Der Sachverständige Dr. Kemski sieht das oben genannte Messverfahren kritisch

Radongas messenmit der PackersondeJoachim Kemski aus Bonn ist einer der Vordenker in der Radonmesstechnik. Mit seinem Team hat er die DIN ISO 11665-11 entwickelt, welche gegenwärtig als Entwurf 2013 vorliegt. Diese Norm soll die Probenahme und Messung der Radioaktivitätskonzentration in der Bodenluft standardisieren. Kemski verwendet bei seinen Untersuchungen die sogenannte Packersonde (siehe Foto links). Rund 20 Zentimeter vor dem Ende der Sonde bläst man wie bei einem Fahrradschlauch ein Luftpolster auf, mit dem das Nachströmen der Atmosphärenluft in Richtung der Luftentnahmestelle im Boden verhindert wird. Vor dem Einsatz der Packersonde muss eine Rammkernsondierung erfolgen. Mit einem geeigneten Erdbohrer wird das Loch vorgebohrt und das verdrängte Erdreich nach oben befördert. Kemski sieht in der Methode einen großen Vorteil: die Bodenbeschaffenheit lässt sich bis zur Messtiefe von einem Meter sicher einschätzen.
Der Radonsachverständige hält das direkte Einschlagen der Sonde in das Erdreich für eine ungeeignete Methode. In seiner Anleitung zur Messung der Bodenluft im Rahmen einer regionalen Messkampagne führt er sinngemäß aus: "Erstens bekommt man keine Informationen über die Bodenbeschaffenheit und zweitens besteht bei sandigen bzw. nicht-bindigen Böden die Gefahr einer Kontamination der Bodenluftprobe durch Atmosphärenluft." Weiterhin empfiehlt er, vor der eigentlichen Messung mindestens zehn Liter Bodenluft durch die Bodensonde zu leiten, da beim Niederbringen und Ziehen des Bohrgestänges kurzfristig Atmosphärenluft eingeströmt sein kann. Einen generellen Hinweis gibt Joachim Kemski hinsichtlich der Rahmenbedingungen zum Zeitpunkt der Messung: Bei Bodenfrost oder starker Bodendurchfeuchtung sollte keine Messung erfolgen. Günstig sind die Übergangszeiten im Frühjahr und Herbst bei durchschnittlicher Bodendurchfeuchtung.
Unklar bleibt in Kemski's Ausführungen, wie hoch die Messunsicherheit beim direkten Einbringen der Bodensonde in das Erdreich ist, im Vergleich zur Messung mit der Packersonde.

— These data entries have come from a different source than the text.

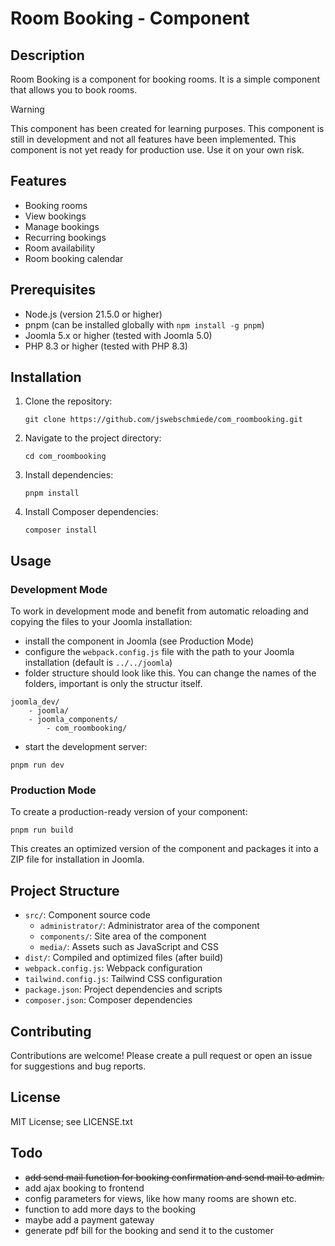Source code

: # Room Booking - Component

## Description

Room Booking is a component for booking rooms. It is a simple component that allows you to book rooms.

> [!WARNING]
> This component has been created for learning purposes.
> This component is still in development and not all features have been implemented.
> This component is not yet ready for production use. Use it on your own risk.

## Features

-   Booking rooms
-   View bookings
-   Manage bookings
-   Recurring bookings
-   Room availability
-   Room booking calendar

## Prerequisites

-   Node.js (version 21.5.0 or higher)
-   pnpm (can be installed globally with `npm install -g pnpm`)
-   Joomla 5.x or higher (tested with Joomla 5.0)
-   PHP 8.3 or higher (tested with PHP 8.3)

## Installation

1. Clone the repository:

    ```
    git clone https://github.com/jswebschmiede/com_roombooking.git
    ```

2. Navigate to the project directory:

    ```
    cd com_roombooking
    ```

3. Install dependencies:

    ```
    pnpm install
    ```

4. Install Composer dependencies:

    ```
    composer install
    ```

## Usage

### Development Mode

To work in development mode and benefit from automatic reloading and copying the files to your Joomla installation:

-   install the component in Joomla (see Production Mode)
-   configure the `webpack.config.js` file with the path to your Joomla installation (default is `../../joomla`)
-   folder structure should look like this. You can change the names of the folders, important is only the structur itself.

```
joomla_dev/
    - joomla/
    - joomla_components/
        - com_roombooking/
```

-   start the development server:

```
pnpm run dev
```

### Production Mode

To create a production-ready version of your component:

```
pnpm run build
```

This creates an optimized version of the component and packages it into a ZIP file for installation in Joomla.

## Project Structure

-   `src/`: Component source code
    -   `administrator/`: Administrator area of the component
    -   `components/`: Site area of the component
    -   `media/`: Assets such as JavaScript and CSS
-   `dist/`: Compiled and optimized files (after build)
-   `webpack.config.js`: Webpack configuration
-   `tailwind.config.js`: Tailwind CSS configuration
-   `package.json`: Project dependencies and scripts
-   `composer.json`: Composer dependencies

## Contributing

Contributions are welcome! Please create a pull request or open an issue for suggestions and bug reports.

## License

MIT License; see LICENSE.txt

## Todo

-   ~~add send mail function for booking confirmation and send mail to admin.~~
-   add ajax booking to frontend
-   config parameters for views, like how many rooms are shown etc.
-   function to add more days to the booking
-   maybe add a payment gateway
-   generate pdf bill for the booking and send it to the customer
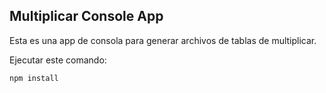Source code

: 
## Multiplicar Console App

Esta es una app de consola para generar archivos de tablas de multiplicar.

Ejecutar este comando:

```
npm install
```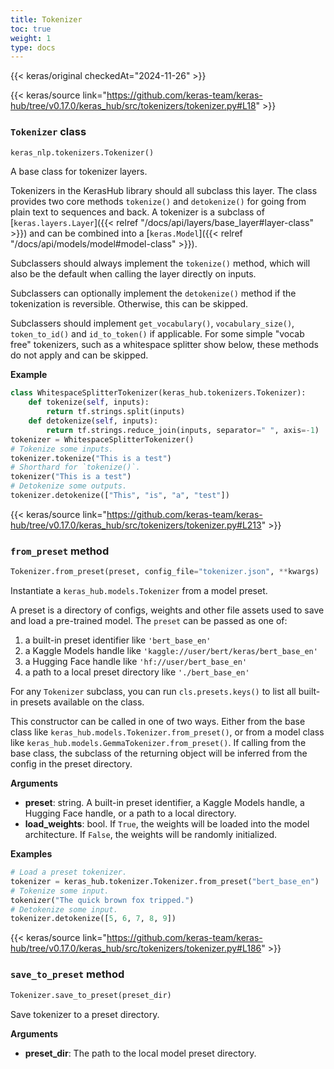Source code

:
 ```yaml
---
title: Tokenizer
toc: true
weight: 1
type: docs
---
```


{{< keras/original checkedAt="2024-11-26" >}}

{{< keras/source link="https://github.com/keras-team/keras-hub/tree/v0.17.0/keras_hub/src/tokenizers/tokenizer.py#L18" >}}

### `Tokenizer` class

```python
keras_nlp.tokenizers.Tokenizer()
```

A base class for tokenizer layers.

Tokenizers in the KerasHub library should all subclass this layer.
The class provides two core methods `tokenize()` and `detokenize()` for
going from plain text to sequences and back. A tokenizer is a subclass of
[`keras.layers.Layer`]({{< relref "/docs/api/layers/base_layer#layer-class" >}}) and can be combined into a [`keras.Model`]({{< relref "/docs/api/models/model#model-class" >}}).

Subclassers should always implement the `tokenize()` method, which will also
be the default when calling the layer directly on inputs.

Subclassers can optionally implement the `detokenize()` method if the
tokenization is reversible. Otherwise, this can be skipped.

Subclassers should implement `get_vocabulary()`, `vocabulary_size()`,
`token_to_id()` and `id_to_token()` if applicable. For some simple
"vocab free" tokenizers, such as a whitespace splitter show below, these
methods do not apply and can be skipped.

**Example**

```python
class WhitespaceSplitterTokenizer(keras_hub.tokenizers.Tokenizer):
    def tokenize(self, inputs):
        return tf.strings.split(inputs)
    def detokenize(self, inputs):
        return tf.strings.reduce_join(inputs, separator=" ", axis=-1)
tokenizer = WhitespaceSplitterTokenizer()
# Tokenize some inputs.
tokenizer.tokenize("This is a test")
# Shorthard for `tokenize()`.
tokenizer("This is a test")
# Detokenize some outputs.
tokenizer.detokenize(["This", "is", "a", "test"])
```

{{< keras/source link="https://github.com/keras-team/keras-hub/tree/v0.17.0/keras_hub/src/tokenizers/tokenizer.py#L213" >}}

### `from_preset` method

```python
Tokenizer.from_preset(preset, config_file="tokenizer.json", **kwargs)
```

Instantiate a `keras_hub.models.Tokenizer` from a model preset.

A preset is a directory of configs, weights and other file assets used
to save and load a pre-trained model. The `preset` can be passed as
one of:

1. a built-in preset identifier like `'bert_base_en'`
2. a Kaggle Models handle like `'kaggle://user/bert/keras/bert_base_en'`
3. a Hugging Face handle like `'hf://user/bert_base_en'`
4. a path to a local preset directory like `'./bert_base_en'`

For any `Tokenizer` subclass, you can run `cls.presets.keys()` to list
all built-in presets available on the class.

This constructor can be called in one of two ways. Either from the base
class like `keras_hub.models.Tokenizer.from_preset()`, or from
a model class like `keras_hub.models.GemmaTokenizer.from_preset()`.
If calling from the base class, the subclass of the returning object
will be inferred from the config in the preset directory.

**Arguments**

- **preset**: string. A built-in preset identifier, a Kaggle Models
  handle, a Hugging Face handle, or a path to a local directory.
- **load_weights**: bool. If `True`, the weights will be loaded into the
  model architecture. If `False`, the weights will be randomly
  initialized.

**Examples**

```python
# Load a preset tokenizer.
tokenizer = keras_hub.tokenizer.Tokenizer.from_preset("bert_base_en")
# Tokenize some input.
tokenizer("The quick brown fox tripped.")
# Detokenize some input.
tokenizer.detokenize([5, 6, 7, 8, 9])
```

{{< keras/source link="https://github.com/keras-team/keras-hub/tree/v0.17.0/keras_hub/src/tokenizers/tokenizer.py#L186" >}}

### `save_to_preset` method

```python
Tokenizer.save_to_preset(preset_dir)
```

Save tokenizer to a preset directory.

**Arguments**

- **preset_dir**: The path to the local model preset directory.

Bodenluftwerte als Kriterium für die Einstufung von Radonvorsorgegebieten

Joachim Kemski schätzt den Medianwert der Radonkonzentration in Deutschland auf 35.000 Bq/m³. Jeweils 30% der Messergebnisse liegen unter 20.000 Bq/m³, 20.000 bis 40.000 Bq/m³ und 40.000 bis 80.000 Bq/m³. Rund 10% aller Messergebnisse in Deutschland übertreffen den Wert von 80.000 Bq/m³. Auf Basis dieser Größenordnungen stuft das Bundesamt für Strahlenschutz Radonvorsorgegebiete ein. Bei Gebieten kleiner 20.000 Bq/m³ in der Bodenluft sind keine Sicherheitsmaßnahmen notwendig. Liegt ein geplantes Bauvorhaben im Radonvorsorgegebiet I (20-40 T- Bq/m³) empfiehlt das BfS folgende Maßnahmen: Abdichten der Bodenplatte mit radondichtem Material. Abdichten von Durchdringungen der Bodenplatte und der erdberührten Wände durch radondichtes Material. Für Zu- und Ableitungen sind spezielle Rohrdurchführungssysteme am Markt zu finden. Der Hersteller muss jeweils die Dichtigkeit seiner Produkte mit einem Prüfverfahren nachweisen.
Bei Grundstücken im Radonvorsorgegebiet II (40-100 T-Bq/m³) gelten noch zusätzliche Anforderungen: unter der Bodenplatte und an Wände im erdberührten Bereich sollte eine radondichte Folie angebracht werden; erdberührte Außenwände sind mit nicht-bindigem Material zu hinterfüllen. Alternativ zur Folienabdichtung lässt sich eine Abdichtung durch Verwendung von wasserundurchlässigem Beton in der Ausführung als "weiße Wanne" herstellen.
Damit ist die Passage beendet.